Most of the times I have experienced grief in my life it has been a choice. No doubt this is an undeniable privilege. I grew up in the same house, the same school, the same friends until I left for college, where I chose to make a big change and leave home and the life I knew and go out of state. Other than the death of my grandparents, that I loved dearly, there wasn’t a lot of change in my life at that time to understand grief. I don’t even think I knew what it was.
When I got to college, I was in a place I loved, studying what I had always wanted, and finally felt like I was surrounded by my people for the first time in my life, and I was heartbroken. I carried a heaviness I couldn’t understand. Now looking back, I was grieving the life I had known, the life that was almost stale with safety. And with this first experience of grief, I discovered the potential of turning toward change. Grief has now become a companion and teacher for me. In my own life while living my truth, I have chosen grief over the known. Every time, I speak and live the truth, I grieve. There are countless experiences in my life that have been companioned with grief. Here are just a few: I grieved when I ended a job and relationship to travel the world for a year alone. I grieved when I moved across the country and left so many friends and a career I had been well established in to start a new life with a new home and new career path. I grieved when I chose to heal from a chronic autoimmune disease where I drastically had to change my lifestyle and mindsets to allow for the health I believed was possible. I grieved when I chose to start radically honoring and telling the truth and lost many friends, experienced endless changes, and discovered what it means to go through a death and rebirth process within myself.
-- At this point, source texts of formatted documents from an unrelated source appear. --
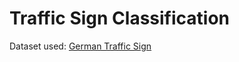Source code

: # Traffic Sign Classification

Dataset used: [German Traffic Sign](https://www.kaggle.com/datasets/saadhaxxan/germantrafficsigns)
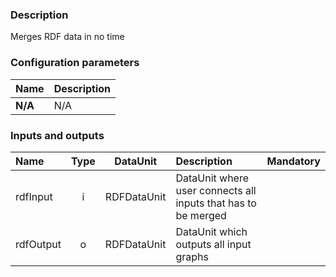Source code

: ### Description

Merges RDF data in no time

### Configuration parameters

| Name | Description |
|:----|:----|
|**N/A**|N/A|

### Inputs and outputs

|Name |Type | DataUnit | Description | Mandatory |
|:--------|:------:|:------:|:-------------|:---------------------:|
|rdfInput|i|RDFDataUnit|DataUnit where user connects all inputs that has to be merged||
|rdfOutput|o|RDFDataUnit|DataUnit which outputs all input graphs||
I also realized that grief rituals were a powerful way for me to support my grief process. When I set an intention and connected with myself, it gave me a place to be present with my grief and metabolize it. I also discovered my capacity for love just keeps growing the more I can be present to my own grief.
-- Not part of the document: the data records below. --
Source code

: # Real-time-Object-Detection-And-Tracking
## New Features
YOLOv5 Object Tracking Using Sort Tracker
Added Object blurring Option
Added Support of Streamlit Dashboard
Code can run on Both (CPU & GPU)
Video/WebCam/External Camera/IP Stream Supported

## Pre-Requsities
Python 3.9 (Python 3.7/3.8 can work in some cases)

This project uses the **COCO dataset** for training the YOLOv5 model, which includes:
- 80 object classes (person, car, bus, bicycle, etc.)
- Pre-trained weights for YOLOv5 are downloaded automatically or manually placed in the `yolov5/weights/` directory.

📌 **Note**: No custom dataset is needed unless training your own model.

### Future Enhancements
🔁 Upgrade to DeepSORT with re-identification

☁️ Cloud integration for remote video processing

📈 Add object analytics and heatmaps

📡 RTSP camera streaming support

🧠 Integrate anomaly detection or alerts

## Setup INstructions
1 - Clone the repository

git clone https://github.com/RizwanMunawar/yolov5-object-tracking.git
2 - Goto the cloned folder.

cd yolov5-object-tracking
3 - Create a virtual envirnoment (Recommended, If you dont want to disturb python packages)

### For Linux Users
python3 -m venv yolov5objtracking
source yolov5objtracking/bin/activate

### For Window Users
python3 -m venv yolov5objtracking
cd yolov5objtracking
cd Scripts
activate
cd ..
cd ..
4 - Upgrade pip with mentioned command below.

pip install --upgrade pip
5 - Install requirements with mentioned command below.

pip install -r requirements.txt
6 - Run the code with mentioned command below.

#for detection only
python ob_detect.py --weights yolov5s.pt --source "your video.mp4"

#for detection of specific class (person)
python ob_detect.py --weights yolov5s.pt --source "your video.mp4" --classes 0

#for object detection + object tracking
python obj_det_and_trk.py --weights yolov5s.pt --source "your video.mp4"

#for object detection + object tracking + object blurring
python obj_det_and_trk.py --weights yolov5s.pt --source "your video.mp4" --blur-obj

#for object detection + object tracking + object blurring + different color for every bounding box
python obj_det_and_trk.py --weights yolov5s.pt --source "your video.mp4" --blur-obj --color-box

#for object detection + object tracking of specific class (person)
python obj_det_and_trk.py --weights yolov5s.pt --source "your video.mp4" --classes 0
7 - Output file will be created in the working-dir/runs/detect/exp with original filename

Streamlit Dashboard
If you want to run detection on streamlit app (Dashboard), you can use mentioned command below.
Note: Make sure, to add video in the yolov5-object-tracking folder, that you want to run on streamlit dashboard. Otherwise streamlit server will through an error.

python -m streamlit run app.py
Along the way, I also decided to befriend grief even more by becoming a grief counselor. I have had the great privilege to be present through many people’s grief journeys. I have been at the bedside of people dying. I have sat with people after the worst unimaginable losses have occurred. People ask me why I am drawn to grief work, I believe it is sacred work. I have learned so much about how to live by being closer to death. I have seen people at their rawest moments and it is precious. It is a gift for me. I have seen when we are cracked open in the worst ways possible, we can also more clearly see our truth at the core. I can see their humanity, their hearts, their love, their pain, their beauty.